Treasurer Jim Chalmers appears to be ignoring the inflation elephant in the room as budget looms
A lack of rhetorical urgency around inflation and cost-of-living pressures is emerging in the framing of Jim Chalmers’ budget strategy.
This is remarkable considering that from a political perspective, there is no issue of greater concern to most households.
Instead, the Treasurer appears locked in to a growth story that he and Anthony Albanese pivoted to earlier in the year.
This may have been the right call at the time. Not so much anymore, according to some economists.
Considering the data of the past six weeks, alarm bells are starting to ring over whether the budget is going to continue the relative discipline of the past two years or start to make things worse. A seeming lack of agility, or will, to recalibrate has raised concerns.
Two weeks from budget day, Chalmers mentioned cost of living just once on Tuesday in his major set piece on the economy. He references inflation seven times, but in a tone that is almost taking on a historical context.
“It worries me that there was this pivot in the narrative, that inflation is still the priority but we now need to support growth,” says economist Warren Hogan, who is regarded as one of the leading economic forecasters.
“We are starting to wander off the narrow path. We are doing better than the RBA forecasts, creating more jobs, but the RBA needs to keep the economy soft for an extended period.”
Hogan has forecast a return to rate rises for later this year, but has arrived at this conclusion earlier than most.
The bond markets appear to now be in agreement, factoring in at least one small rate increase in October.
The opposition has rightly jumped on inflation as the key test for Chalmers in the budget.
Chalmers is under pressure to provide some cost-of-living relief. But if the budget doesn’t contain new spending to less than half a per cent of GDP, says Hogan, then the RBA may have to tap the brakes again early next year – just before the next election.
The political consequence of such a scenario needs no illumination. The consensus among economists is that the Albanese government went too early on the growth story when it switched gears earlier this year. At the time it appeared that this may have been the right strategy.
All that has changed, according to several leading economists, Hogan included.
And all the signs over the past month suggest significant danger remains.
Bob Hawke understood that inflation changes politics, and that Labor in the 1980s needed to change with it. It is less clear whether Chalmers is a disciple of this thinking.
Herein lies the problem. The central bank needs the economy to be soft for an extended period to get inflation under control. Chalmers is talking about growth.

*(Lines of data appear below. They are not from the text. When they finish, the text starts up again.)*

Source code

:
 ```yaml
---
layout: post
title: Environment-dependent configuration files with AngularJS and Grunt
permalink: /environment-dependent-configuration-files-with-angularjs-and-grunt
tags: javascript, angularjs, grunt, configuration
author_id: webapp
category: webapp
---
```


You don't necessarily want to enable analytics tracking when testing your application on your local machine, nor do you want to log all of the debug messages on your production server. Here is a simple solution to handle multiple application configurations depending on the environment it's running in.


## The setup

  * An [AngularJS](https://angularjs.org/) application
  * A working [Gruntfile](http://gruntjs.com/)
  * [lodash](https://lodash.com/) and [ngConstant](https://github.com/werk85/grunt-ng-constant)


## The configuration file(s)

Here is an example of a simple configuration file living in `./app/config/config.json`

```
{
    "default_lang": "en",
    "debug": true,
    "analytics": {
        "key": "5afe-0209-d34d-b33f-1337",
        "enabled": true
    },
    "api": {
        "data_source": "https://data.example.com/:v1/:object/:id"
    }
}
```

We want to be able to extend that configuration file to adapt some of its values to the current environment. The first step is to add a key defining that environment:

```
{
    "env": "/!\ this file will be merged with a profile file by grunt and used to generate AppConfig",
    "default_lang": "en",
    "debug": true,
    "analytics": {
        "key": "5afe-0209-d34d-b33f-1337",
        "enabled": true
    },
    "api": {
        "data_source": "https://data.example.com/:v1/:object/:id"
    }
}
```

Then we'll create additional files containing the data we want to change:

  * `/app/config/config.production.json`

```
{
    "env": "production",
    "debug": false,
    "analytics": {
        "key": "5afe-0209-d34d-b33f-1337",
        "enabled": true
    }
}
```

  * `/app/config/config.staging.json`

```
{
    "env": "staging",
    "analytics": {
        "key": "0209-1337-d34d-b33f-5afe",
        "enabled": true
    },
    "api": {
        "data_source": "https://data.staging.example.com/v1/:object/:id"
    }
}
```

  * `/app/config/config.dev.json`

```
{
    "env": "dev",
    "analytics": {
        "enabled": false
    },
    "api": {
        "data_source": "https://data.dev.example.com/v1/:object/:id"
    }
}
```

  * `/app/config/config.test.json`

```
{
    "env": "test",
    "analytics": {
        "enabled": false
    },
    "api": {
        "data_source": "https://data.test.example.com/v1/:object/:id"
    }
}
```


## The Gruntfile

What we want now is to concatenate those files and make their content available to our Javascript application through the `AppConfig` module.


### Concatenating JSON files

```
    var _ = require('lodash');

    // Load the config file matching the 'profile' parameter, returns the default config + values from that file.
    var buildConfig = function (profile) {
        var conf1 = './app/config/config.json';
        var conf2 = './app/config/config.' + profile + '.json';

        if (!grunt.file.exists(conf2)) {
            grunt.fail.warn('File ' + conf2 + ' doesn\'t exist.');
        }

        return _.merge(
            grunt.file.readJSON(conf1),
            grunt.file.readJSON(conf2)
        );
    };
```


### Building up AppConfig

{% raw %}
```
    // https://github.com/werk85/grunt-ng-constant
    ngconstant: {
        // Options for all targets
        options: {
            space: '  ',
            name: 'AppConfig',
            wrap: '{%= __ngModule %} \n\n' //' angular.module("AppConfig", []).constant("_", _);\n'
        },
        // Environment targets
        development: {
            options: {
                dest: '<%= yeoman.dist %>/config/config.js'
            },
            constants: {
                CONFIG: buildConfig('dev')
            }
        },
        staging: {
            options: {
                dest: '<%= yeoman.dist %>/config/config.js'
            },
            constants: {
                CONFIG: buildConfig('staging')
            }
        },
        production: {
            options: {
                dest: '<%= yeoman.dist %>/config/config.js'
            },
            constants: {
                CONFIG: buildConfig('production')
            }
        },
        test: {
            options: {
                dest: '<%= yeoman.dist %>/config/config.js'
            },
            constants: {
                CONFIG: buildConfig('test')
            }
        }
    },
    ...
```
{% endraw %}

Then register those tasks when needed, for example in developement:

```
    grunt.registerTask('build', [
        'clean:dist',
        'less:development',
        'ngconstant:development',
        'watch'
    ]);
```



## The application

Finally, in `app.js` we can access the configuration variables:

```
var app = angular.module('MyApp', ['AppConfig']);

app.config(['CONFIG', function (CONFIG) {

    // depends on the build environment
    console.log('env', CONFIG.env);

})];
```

In his defence, the type of growth Chalmers is talking about is long-run investment. No one believes that the Future Made in Australia agenda is going to add to the inflation problem in the short term as it is unlikely to pump any real new money into the economy between now and the end of the year.
But as KPMG claimed this week, there was now a serious misalignment between the central bank and fiscal policy. Economist Chris Richardson points to the $12bn in extra net spending this financial year alone. Hogan points to the $22bn in tax cuts that will start hitting the economy in July. At the same time, there is a stunning absence from the government in the framing of this budget as a response to the cost-of-living crisis beyond these tax cuts.
It’s as if Chalmers and Albanese think they can ride out the problem until the election and then deal with it later.
Hogan says what was troubling about the most recent inflation numbers was that domestic inflation was a very real problem and was now running at 4 per cent.
While he believes the government had been disciplined so far, any new money into the economy is going to make the RBA’s job harder.
The risk for Chalmers is that the economic security story he is weaving for the budget is overtaken by an assessment of the budget as being part of the inflation problem.